Here are some of our thoughts on bifacial technology and you can also read GTM’s recent interview with our Technical Director, Chris Buckland.
More powerful from every angle
The key strength of bifacial solar panels is in the name – by capturing sunlight on both faces of the panel, the efficiency of energy transfer is increased by around 14%, producing more energy from the same amount of space.
In regions like Australia and the USA, where cost of labour is very expensive, this uplift in yield and increased efficiency has significant benefits to the internal rate of if return (IRR) of projects, creating more financially viable opportunities for solar.
Case Study: Wellington Solar Farm, NSW, Australia
We are currently building one of the first (and largest) projects in Australia to deploy bifacial panels at scale. Wellington Solar Farm is a 200MW utility scale solar plant located near Wellington, NSW, and when completed will feature:
- 500,714 Canadian Solar Bi-HiKu panels
- 435,000MWh of clean, renewable electricity per year – enough to power 72,500 homes
- 350,000 tonnes of CO2 emissions displaced- equivalent to taking 121,580 cars off the roads.
Durable, with a longer lifetime
According to a study by Wood Mackenzie Power & Renewables, there’s around 5.4GW of bifacial solar capacity operating globally, predominantly in Asia, with that number set to rise tenfold and achieve equal distribution across Asia and North America in the next five years.

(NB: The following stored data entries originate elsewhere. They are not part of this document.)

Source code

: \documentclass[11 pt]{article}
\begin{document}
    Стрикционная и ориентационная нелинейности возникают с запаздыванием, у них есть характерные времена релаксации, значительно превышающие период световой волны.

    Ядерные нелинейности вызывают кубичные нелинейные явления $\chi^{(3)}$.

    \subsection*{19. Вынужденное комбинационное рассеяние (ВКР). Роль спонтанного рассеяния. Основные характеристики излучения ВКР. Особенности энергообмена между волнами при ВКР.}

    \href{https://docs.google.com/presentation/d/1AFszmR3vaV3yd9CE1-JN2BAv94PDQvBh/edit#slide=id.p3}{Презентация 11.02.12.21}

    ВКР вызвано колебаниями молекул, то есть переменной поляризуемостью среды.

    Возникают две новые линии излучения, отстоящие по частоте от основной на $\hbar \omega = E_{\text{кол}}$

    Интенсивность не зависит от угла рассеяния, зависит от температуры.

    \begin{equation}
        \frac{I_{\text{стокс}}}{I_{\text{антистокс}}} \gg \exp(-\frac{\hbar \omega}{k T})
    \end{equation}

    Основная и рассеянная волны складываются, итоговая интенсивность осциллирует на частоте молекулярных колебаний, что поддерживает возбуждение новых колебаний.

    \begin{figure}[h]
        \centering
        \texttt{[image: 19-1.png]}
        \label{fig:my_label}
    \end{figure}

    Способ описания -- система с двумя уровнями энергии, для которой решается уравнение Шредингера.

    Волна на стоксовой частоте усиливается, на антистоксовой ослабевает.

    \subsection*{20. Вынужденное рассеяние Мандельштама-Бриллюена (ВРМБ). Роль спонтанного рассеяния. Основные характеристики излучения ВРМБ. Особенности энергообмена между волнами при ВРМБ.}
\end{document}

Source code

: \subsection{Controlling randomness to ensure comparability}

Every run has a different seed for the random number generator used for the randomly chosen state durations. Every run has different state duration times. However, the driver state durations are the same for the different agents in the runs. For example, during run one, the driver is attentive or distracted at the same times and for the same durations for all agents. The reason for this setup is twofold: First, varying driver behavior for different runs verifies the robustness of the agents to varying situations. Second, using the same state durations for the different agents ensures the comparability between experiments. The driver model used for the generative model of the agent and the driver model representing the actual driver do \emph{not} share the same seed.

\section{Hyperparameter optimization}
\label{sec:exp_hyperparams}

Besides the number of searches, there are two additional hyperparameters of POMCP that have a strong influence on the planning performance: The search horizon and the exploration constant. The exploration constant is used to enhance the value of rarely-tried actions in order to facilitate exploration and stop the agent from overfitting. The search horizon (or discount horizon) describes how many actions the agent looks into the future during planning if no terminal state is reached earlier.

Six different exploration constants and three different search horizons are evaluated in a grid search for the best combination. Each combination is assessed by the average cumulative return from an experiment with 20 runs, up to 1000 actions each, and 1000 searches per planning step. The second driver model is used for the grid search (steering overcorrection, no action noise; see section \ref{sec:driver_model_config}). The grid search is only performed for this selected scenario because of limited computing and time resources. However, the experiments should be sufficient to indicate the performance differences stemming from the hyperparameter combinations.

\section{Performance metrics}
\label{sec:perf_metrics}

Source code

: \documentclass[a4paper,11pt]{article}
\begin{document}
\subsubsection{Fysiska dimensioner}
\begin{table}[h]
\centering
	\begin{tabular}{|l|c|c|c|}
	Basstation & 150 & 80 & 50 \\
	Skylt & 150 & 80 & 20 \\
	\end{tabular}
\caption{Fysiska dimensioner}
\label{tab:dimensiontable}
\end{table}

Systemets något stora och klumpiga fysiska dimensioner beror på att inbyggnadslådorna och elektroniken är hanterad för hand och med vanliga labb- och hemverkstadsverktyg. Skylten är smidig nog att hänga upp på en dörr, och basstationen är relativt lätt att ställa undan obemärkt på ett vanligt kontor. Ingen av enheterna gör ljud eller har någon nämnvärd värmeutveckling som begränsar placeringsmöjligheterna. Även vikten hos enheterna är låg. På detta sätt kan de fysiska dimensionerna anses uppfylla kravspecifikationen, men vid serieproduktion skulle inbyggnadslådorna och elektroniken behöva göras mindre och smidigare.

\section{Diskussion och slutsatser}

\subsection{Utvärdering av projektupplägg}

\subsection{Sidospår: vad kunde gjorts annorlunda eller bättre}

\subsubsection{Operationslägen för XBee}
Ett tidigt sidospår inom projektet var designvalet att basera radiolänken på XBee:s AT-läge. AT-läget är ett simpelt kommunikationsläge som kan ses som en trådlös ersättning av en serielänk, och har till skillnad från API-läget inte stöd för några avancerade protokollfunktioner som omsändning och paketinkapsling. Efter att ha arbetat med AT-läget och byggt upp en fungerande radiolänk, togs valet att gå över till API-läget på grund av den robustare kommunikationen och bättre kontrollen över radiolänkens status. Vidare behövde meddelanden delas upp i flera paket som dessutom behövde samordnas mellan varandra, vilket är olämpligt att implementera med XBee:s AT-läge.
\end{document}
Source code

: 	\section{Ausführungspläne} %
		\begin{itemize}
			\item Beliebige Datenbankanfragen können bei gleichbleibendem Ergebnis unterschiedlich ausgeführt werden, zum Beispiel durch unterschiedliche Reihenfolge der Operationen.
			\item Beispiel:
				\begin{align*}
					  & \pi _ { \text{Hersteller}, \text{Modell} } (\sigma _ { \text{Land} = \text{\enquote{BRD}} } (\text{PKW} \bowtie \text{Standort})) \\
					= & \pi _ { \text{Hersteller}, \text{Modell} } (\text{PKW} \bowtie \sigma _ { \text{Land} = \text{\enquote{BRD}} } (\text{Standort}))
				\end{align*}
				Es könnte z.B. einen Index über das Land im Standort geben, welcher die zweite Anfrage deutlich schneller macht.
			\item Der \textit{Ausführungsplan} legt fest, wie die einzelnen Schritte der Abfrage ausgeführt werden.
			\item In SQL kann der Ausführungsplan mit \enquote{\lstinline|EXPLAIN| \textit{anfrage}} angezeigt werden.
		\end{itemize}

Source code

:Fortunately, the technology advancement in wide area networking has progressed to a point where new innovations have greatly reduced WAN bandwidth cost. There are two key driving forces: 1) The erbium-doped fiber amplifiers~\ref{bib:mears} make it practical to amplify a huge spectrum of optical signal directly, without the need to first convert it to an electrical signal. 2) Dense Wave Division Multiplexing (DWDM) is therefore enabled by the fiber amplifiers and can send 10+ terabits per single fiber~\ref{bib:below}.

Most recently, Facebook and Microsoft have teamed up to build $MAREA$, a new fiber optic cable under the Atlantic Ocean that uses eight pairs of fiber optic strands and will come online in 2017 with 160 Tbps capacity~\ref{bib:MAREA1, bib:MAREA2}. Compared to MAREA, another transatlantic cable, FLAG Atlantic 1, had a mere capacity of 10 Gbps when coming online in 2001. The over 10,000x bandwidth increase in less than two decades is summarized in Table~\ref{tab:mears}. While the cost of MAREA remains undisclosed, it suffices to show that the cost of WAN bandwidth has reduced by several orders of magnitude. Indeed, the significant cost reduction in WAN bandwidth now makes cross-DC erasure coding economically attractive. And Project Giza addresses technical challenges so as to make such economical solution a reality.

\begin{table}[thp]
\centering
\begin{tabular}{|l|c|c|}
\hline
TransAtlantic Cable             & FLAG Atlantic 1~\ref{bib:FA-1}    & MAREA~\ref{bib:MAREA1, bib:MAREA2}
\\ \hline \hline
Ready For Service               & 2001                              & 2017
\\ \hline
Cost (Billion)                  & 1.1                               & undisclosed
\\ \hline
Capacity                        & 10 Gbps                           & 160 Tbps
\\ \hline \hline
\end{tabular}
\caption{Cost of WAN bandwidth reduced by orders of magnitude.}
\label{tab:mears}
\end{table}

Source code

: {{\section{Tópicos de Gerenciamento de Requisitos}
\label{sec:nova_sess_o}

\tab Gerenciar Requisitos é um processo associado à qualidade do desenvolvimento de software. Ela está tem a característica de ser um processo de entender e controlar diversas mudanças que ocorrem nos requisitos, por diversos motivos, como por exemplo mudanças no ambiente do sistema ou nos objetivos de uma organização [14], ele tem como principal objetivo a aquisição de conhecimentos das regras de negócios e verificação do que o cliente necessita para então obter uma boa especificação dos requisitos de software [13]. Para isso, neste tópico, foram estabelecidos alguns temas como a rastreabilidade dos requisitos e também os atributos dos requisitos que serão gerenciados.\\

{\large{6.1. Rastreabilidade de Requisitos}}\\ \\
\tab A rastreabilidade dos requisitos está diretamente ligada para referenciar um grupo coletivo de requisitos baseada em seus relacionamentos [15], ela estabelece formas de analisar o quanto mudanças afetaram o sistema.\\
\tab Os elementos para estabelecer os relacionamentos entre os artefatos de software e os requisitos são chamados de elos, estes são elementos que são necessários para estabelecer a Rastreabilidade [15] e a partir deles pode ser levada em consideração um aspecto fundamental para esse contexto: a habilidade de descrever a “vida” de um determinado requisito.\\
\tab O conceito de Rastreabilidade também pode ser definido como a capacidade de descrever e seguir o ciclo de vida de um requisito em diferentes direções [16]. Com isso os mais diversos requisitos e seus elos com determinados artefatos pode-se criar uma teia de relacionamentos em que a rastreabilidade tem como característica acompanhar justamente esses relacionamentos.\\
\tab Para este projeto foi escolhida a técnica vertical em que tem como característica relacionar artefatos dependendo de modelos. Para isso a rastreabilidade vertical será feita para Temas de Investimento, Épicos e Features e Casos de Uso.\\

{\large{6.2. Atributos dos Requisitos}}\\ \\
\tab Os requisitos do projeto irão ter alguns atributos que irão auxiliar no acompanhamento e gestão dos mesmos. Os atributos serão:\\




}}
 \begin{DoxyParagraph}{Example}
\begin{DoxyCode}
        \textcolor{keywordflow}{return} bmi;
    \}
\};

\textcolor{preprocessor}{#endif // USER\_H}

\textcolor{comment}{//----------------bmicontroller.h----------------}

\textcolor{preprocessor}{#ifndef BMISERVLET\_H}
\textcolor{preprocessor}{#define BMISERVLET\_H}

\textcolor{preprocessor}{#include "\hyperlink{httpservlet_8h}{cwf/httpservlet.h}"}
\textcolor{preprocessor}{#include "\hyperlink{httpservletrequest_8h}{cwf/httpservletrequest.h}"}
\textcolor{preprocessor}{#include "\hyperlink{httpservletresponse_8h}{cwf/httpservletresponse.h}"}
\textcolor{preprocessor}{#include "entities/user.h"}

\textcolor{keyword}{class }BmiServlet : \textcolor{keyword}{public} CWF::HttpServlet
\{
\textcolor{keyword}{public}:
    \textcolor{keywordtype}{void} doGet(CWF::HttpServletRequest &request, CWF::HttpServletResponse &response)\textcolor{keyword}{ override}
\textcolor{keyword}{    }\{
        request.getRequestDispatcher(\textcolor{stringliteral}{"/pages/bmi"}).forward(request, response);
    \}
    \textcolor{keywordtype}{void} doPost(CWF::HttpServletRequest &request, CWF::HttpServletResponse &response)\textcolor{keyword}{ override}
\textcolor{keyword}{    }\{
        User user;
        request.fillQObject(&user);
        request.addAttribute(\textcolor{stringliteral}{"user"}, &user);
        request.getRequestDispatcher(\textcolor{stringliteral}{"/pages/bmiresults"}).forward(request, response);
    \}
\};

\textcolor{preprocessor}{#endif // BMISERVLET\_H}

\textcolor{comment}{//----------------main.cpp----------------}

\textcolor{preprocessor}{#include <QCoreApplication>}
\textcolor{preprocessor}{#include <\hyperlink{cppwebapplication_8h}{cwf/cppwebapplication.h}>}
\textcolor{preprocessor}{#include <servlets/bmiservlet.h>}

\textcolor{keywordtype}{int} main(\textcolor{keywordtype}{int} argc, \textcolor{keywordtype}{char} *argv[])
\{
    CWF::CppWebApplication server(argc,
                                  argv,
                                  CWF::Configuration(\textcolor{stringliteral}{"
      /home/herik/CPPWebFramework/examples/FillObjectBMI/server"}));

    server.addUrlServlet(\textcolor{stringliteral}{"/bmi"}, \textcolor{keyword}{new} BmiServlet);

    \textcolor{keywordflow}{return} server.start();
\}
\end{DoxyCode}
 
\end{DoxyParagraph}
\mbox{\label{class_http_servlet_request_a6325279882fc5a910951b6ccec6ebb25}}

This popularity with developers is not just due to increases in efficiency, but also durability. Bifacial modules have glass on both sides, which increases the energy production but also extends the lifetime of the product when compared to its monofacial counterpart.
These modules are also often up to 30% heavier than regular monofacial panels, as they’re built to withstand significant weather conditions. The glass on a bifacial module can handle 2.5cm hail (typically the largest it will get), and many manufacturers use glass that’s 2mm thick, as the flexibility reduces the number of micro-cracks, and allows the glass to bend, rather than break. As a result, bifacial modules can be used in a wide range of locations where solar would not have previously been considered a good option.
The extra weight increases durability of the panels, cutting the frequency of part replacement, saving time and money. Due to this, the manufacturers guarantee includes a lower degradation rate (the decline in output that all solar panels experience over time) – another significant gain in IRR and project viability.
But it’s not without its challenges
The panels do not stand alone, they fit within the framework of a project as a whole, and so many elements of site design have to be adjusted to fit.
Investor assurance is key
Another challenge is the bankability of the modules with financial institutions. To a point, bifacial technology is still ‘new’ and can be interpreted as a ‘risky’ investment. Early adopters, like ourselves are overcoming this hurdle by strengthening R&D and demonstrating rigorous testing.
As there are no international standards yet for bifacial panels, testing products consistently can be difficult. To overcome this, we’ve been working closely with module providers on pre-shipment testing . We’ve built healthy relationships with the top 10 global solar manufacturers, which has allowed us to place significant orders, currently earmarked for projects across Europe, the US and Australia.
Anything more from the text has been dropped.